Plain-text document sources
+++

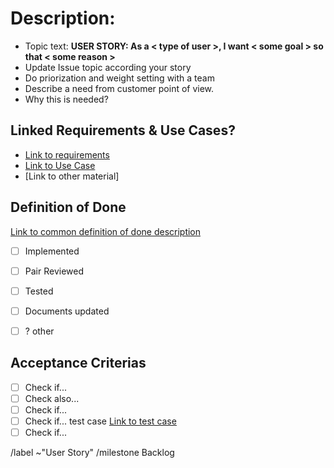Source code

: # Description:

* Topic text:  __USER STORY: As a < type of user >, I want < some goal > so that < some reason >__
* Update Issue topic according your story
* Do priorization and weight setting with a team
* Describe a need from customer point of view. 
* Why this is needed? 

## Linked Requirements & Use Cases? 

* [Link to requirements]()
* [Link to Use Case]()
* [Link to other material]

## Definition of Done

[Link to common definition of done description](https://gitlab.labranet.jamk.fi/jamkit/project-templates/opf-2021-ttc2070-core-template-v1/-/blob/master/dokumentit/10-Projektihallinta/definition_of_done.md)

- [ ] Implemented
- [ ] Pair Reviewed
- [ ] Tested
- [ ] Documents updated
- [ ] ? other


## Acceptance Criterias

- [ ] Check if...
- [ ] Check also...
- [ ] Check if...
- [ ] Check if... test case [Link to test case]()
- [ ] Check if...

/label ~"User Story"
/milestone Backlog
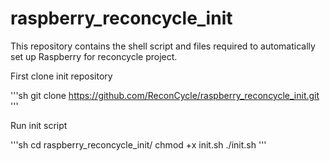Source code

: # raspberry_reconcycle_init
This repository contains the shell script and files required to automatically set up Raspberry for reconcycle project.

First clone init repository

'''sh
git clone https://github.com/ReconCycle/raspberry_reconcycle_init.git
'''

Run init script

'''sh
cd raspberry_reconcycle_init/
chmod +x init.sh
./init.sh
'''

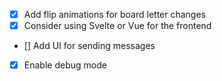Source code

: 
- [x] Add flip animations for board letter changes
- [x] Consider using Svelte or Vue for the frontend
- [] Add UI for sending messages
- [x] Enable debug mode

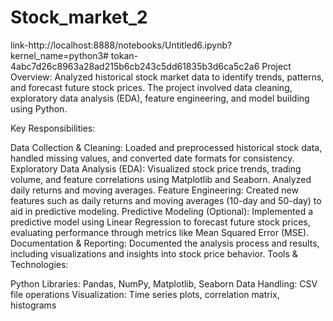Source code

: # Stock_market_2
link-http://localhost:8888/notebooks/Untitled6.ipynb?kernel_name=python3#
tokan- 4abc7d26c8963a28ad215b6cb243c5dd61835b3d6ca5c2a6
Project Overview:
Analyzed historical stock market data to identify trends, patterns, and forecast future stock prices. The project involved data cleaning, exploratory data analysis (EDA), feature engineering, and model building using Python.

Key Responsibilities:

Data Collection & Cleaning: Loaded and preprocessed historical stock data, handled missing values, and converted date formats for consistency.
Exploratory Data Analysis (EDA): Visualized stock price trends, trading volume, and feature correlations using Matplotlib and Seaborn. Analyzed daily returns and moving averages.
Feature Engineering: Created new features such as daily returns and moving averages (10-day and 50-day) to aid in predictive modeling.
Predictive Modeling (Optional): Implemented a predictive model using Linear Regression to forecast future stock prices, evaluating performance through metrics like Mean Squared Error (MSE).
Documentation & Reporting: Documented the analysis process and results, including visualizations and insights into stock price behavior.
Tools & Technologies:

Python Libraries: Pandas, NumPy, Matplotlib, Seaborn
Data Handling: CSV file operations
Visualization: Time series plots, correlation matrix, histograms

+++

In the records above, which lines hold the string "using"? Copy each one.

*RESULT FOR THIS TASK:*
- [x] Consider using Svelte or Vue for the frontend
Analyzed historical stock market data to identify trends, patterns, and forecast future stock prices. The project involved data cleaning, exploratory data analysis (EDA), feature engineering, and model building using Python.
Exploratory Data Analysis (EDA): Visualized stock price trends, trading volume, and feature correlations using Matplotlib and Seaborn. Analyzed daily returns and moving averages.
Predictive Modeling (Optional): Implemented a predictive model using Linear Regression to forecast future stock prices, evaluating performance through metrics like Mean Squared Error (MSE).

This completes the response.